As far as I know it makes little or no difference to the nutritional value of the foods. 

However they bear barren fruit. Gardens and whatever used to reproduce, if you had tomatoes, you might not think you still have them but next year you find them behind the garage or whatever. 

If not GMO, you can get the seeds right there in what you grew, but not if they're GMO. 

Imagine making people buy your product every year. 

There are places that sell non GMO seeds, many of them survival places, you know the type, never shot anyone but has 5 assault rifles in the basement. More expensive of course but see you get the seeds back, what comes from the plants will grow. You could conceivably just put those in the bag. 

This is all just trying to be a little bit closer to natural. I also like grass fed beef, perch from the ocean rather than the fresh water ones. If I see free range eggs reasonable I will buy them. 

A penny for your thoughts. 

T


----------



## pepperhead212 (Jul 30, 2021)

I don't worry about GMO seeds in all the things I plant, because they are really not available to you and me - only large scale farmers.  Tomatoes might be the first thing that shows up in retail, but I'm sure I'll get a warning...by maybe a ridiculously high price!


----------



## summer57 (Jul 30, 2021)

Pepperhead is correct, these seeds are sold to farmers only and are not available at retain stores.
However -- GMO seeds are not sterile. They can reproduce just like any plant seed by blowing in the wind etc., but farmers are supposed to agree not to replant the resulting seeds.
Interesting that the US has many, many more GMO crops than Europe which seems to have just GMO corn crop grown in Spain.  there may be others but I didn't find any.


----------



## larry_stewart (Jul 30, 2021)

Semi off topic here, but I had a cousin was a Police Officer. To make. few extra bucks he would work  second job guarding the corn fields of a National lab that was doing plan biology research to develop plants with increased productivity among other things.  Not sure exactly what they were doing, as Im sure it was classified, but back in the day I found it funny that he was paid to sit in his car in he middle of a corn field and got paid handsomely for it too.

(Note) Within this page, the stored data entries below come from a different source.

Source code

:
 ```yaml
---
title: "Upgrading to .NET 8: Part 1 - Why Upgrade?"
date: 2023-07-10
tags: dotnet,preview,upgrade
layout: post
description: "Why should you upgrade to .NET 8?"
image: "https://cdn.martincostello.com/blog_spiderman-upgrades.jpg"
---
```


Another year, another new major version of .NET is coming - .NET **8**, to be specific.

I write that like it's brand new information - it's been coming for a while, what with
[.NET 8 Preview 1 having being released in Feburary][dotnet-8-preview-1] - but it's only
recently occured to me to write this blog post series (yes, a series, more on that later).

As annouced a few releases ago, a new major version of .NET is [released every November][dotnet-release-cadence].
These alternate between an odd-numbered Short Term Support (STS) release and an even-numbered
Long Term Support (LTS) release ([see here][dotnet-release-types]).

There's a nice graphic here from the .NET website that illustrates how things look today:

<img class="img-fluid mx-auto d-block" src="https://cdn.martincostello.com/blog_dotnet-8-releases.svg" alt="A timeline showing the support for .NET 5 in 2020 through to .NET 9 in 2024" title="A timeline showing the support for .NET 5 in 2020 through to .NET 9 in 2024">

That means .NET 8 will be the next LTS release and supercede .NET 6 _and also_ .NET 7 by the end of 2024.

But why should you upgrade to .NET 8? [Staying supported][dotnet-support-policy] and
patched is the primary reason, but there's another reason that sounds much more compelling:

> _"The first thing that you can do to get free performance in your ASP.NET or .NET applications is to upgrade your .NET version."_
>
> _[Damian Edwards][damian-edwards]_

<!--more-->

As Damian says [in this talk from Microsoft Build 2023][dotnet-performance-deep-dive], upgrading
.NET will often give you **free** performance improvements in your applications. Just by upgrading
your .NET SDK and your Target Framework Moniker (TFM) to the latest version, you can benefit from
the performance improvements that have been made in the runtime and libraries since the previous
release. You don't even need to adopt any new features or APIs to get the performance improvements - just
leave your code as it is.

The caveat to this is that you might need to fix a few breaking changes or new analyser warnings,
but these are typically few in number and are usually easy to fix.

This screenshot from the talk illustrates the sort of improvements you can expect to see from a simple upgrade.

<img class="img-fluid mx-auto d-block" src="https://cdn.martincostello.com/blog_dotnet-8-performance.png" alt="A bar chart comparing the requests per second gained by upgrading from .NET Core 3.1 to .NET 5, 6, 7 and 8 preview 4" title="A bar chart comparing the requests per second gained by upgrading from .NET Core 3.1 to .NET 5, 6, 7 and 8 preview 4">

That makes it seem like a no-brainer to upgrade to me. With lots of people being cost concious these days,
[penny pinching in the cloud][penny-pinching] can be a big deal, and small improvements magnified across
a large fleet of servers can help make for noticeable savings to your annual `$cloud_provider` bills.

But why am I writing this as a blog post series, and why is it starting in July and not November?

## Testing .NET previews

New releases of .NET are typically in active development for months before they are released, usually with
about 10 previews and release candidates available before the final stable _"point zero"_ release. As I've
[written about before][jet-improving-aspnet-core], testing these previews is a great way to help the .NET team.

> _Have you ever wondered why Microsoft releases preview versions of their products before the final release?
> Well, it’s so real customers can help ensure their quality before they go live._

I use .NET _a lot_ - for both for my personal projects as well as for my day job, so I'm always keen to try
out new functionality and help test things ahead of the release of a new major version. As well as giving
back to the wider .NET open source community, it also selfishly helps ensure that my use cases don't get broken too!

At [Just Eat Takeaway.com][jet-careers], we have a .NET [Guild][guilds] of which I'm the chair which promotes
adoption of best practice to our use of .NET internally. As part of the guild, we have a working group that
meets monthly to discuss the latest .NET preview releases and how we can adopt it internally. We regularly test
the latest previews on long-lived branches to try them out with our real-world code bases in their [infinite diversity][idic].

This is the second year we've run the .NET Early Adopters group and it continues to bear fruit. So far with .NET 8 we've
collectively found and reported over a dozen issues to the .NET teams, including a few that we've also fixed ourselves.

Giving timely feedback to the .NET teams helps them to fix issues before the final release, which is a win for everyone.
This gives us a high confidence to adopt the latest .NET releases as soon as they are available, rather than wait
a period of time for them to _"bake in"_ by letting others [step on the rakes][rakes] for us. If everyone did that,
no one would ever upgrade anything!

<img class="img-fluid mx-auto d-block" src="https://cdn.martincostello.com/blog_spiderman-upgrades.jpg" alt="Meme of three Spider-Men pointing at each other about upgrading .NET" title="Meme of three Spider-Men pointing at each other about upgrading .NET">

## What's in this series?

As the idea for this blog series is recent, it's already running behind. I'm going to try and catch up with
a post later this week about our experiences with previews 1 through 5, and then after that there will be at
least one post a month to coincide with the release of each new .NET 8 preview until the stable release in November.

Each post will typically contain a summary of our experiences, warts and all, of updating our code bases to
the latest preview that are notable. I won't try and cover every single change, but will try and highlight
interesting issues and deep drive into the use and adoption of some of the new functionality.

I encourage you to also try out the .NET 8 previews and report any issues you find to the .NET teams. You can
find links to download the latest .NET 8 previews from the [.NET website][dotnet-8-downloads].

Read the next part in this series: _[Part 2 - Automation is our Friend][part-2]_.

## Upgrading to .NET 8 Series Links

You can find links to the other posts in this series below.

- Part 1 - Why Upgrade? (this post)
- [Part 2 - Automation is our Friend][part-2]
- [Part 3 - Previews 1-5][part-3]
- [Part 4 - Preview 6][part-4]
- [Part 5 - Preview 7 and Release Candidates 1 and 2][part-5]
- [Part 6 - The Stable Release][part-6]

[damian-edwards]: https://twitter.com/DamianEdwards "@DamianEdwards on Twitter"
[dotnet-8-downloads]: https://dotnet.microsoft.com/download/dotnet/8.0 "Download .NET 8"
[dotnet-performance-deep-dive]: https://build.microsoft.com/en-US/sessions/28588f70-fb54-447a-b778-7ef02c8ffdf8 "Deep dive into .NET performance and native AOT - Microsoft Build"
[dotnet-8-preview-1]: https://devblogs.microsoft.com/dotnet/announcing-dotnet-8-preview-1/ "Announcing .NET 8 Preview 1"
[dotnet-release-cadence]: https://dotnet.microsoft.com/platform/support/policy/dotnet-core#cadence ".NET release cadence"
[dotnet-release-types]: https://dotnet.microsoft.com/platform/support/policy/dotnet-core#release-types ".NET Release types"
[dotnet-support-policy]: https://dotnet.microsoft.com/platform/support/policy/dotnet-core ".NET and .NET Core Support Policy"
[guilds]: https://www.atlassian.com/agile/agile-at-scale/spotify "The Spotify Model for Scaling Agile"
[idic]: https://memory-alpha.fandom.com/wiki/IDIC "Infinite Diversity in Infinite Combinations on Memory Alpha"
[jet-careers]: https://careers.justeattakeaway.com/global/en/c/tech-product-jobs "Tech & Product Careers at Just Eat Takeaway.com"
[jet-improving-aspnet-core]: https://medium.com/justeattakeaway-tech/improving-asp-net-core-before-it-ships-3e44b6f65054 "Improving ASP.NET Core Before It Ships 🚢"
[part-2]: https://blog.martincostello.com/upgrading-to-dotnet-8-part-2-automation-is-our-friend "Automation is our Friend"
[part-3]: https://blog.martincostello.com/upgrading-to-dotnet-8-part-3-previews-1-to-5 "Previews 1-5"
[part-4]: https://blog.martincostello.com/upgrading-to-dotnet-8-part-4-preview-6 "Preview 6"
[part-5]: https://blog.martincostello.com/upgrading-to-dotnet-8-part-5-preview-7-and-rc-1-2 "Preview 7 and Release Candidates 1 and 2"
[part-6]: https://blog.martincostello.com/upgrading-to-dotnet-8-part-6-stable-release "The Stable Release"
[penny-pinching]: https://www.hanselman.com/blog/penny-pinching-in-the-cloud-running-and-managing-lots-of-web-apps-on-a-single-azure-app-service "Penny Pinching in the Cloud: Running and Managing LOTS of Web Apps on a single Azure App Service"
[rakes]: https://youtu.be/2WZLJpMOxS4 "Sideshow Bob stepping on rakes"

Here is a brief description from the lab website.  Im a science geek, so I find this kinda thing interesting.

_"The plant biology group at CSHL focuses on plant development and gene expression, in an effort to uncover basic mechanisms that could lead to increased crop productivity, increased biodiversity and exploring the potential of  biofuels. Researchers use Arabidopsis, maize, tomato and duckweed as model systems to uncover the principles that govern plant growth. Much of this work takes place on 12 acres of farmland at the nearby CSHL Uplands Farm, where expert staff raise crops and Arabidopsis plants for study. Research also involves bioinformatics and quantitative analysis of large data sets for functional genomics and developmental genetics, and has contributed to more than two dozen large scale collaborative genome projects funded by the National Science Foundation, the Department of Energy, and the United States Department of Agriculture."_


----------



## GotGarlic (Jul 30, 2021)

larry_stewart said:


> Semi off topic here, but I had a cousin was a Police Officer. To make. few extra bucks he would work  second job guarding the corn fields of a National lab that was doing plan biology research to develop plants with increased productivity among other things.  Not sure exactly what they were doing, as Im sure it was classified, but back in the day I found it funny that he was paid to sit in his car in he middle of a corn field and got paid handsomely for it too.
> 
> Here is a brief description from the lab website.  Im a science geek, so I find this kinda thing interesting.
> 
> _"The plant biology group at CSHL focuses on plant development and gene expression, in an effort to uncover basic mechanisms that could lead to increased crop productivity, increased biodiversity and exploring the potential of  biofuels. Researchers use Arabidopsis, maize, tomato and duckweed as model systems to uncover the principles that govern plant growth. Much of this work takes place on 12 acres of farmland at the nearby CSHL Uplands Farm, where expert staff raise crops and Arabidopsis plants for study. Research also involves bioinformatics and quantitative analysis of large data sets for functional genomics and developmental genetics, and has contributed to more than two dozen large scale collaborative genome projects funded by the National Science Foundation, the Department of Energy, and the United States Department of Agriculture."_


Greenpeace and other extreme groups have attacked and destroyed test fields in Europe and elsewhere because they have seriously misguided ideas about GMOs and what they are, so it makes sense to hire guards to protect them. .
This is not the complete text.